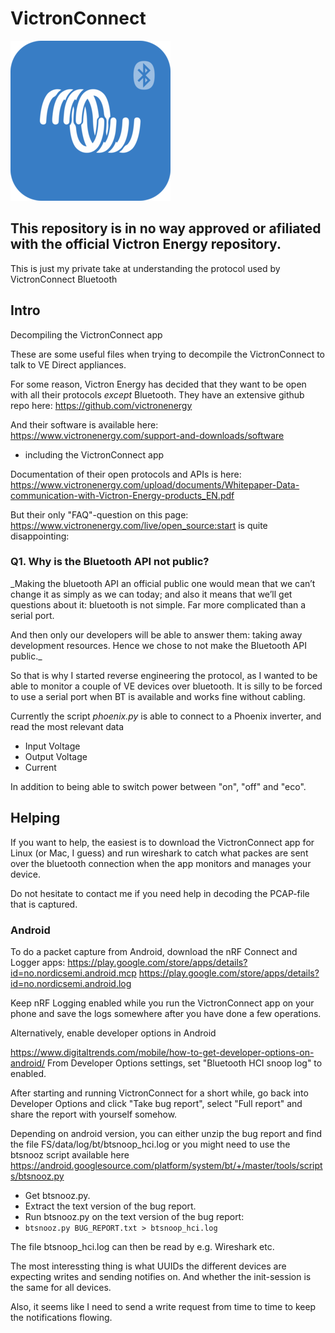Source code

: # VictronConnect
<img src="https://github.com/Olen/VictronConnect/blob/master/VictronConnect.png?raw=true">

## This repository is in no way approved or afiliated with the official Victron Energy repository.  
This is just my private take at understanding the protocol used by VictronConnect Bluetooth

## Intro

Decompiling the VictronConnect app

These are some useful files when trying to decompile the VictronConnect to talk to VE Direct appliances.

For some reason, Victron Energy has decided that they want to be open with all their protocols _except_ Bluetooth.
They have an extensive github repo here: https://github.com/victronenergy

And their software is available here: https://www.victronenergy.com/support-and-downloads/software
- including the VictronConnect app

Documentation of their open protocols and APIs is here: https://www.victronenergy.com/upload/documents/Whitepaper-Data-communication-with-Victron-Energy-products_EN.pdf

But their only "FAQ"-question on this page: https://www.victronenergy.com/live/open_source:start is quite disappointing:

### Q1. Why is the Bluetooth API not public?
_Making the bluetooth API an official public one would mean that we can’t change it as simply as we can today; and also it means that we’ll get questions about it: bluetooth is not simple. Far more complicated than a serial port.

And then only our developers will be able to answer them: taking away development resources. Hence we chose to not make the Bluetooth API public._

So that is why I started reverse engineering the protocol, as I wanted to be able to monitor a couple of VE devices over bluetooth.  It is silly to be forced to use a serial port when BT is available and works fine without cabling.

Currently the script _phoenix.py_ is able to connect to a Phoenix inverter, and read the most relevant data
- Input Voltage
- Output Voltage
- Current

In addition to being able to switch power between "on", "off" and "eco".


## Helping

If you want to help, the easiest is to download the VictronConnect app for Linux (or Mac, I guess) and run wireshark to catch what packes are sent over the bluetooth connection when the app monitors and manages your device.

Do not hesitate to contact me if you need help in decoding the PCAP-file that is captured.

### Android
To do a packet capture from Android, download the nRF Connect and Logger apps: 
https://play.google.com/store/apps/details?id=no.nordicsemi.android.mcp
https://play.google.com/store/apps/details?id=no.nordicsemi.android.log

Keep nRF Logging enabled while you run the VictronConnect app on your phone and save the logs somewhere after you have done a few operations.

Alternatively, enable developer options in Android

https://www.digitaltrends.com/mobile/how-to-get-developer-options-on-android/
From Developer Options settings, set "Bluetooth HCI snoop log" to enabled. 

After starting and running VictronConnect for a short while, go back into Developer Options and click "Take bug report", select "Full report" and share the report with yourself somehow.

Depending on android version, you can either unzip the bug report and find the file FS/data/log/bt/btsnoop_hci.log or you might need to use the btsnooz script available here https://android.googlesource.com/platform/system/bt/+/master/tools/scripts/btsnooz.py

* Get btsnooz.py.
* Extract the text version of the bug report.
* Run btsnooz.py on the text version of the bug report:
* `btsnooz.py BUG_REPORT.txt > btsnoop_hci.log`

The file btsnoop_hci.log can then be read by e.g. Wireshark etc.


The most interessting thing is what UUIDs the different devices are expecting writes and sending notifies on.  And whether the init-session is the same for all devices.

Also, it seems like I need to send a write request from time to time to keep the notifications flowing.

* * * * *

#### EXERCISE REQUIREMENTS:
Using the material above, work out how many lines contain the string "that". Give the number only.

#### ANSWER:
4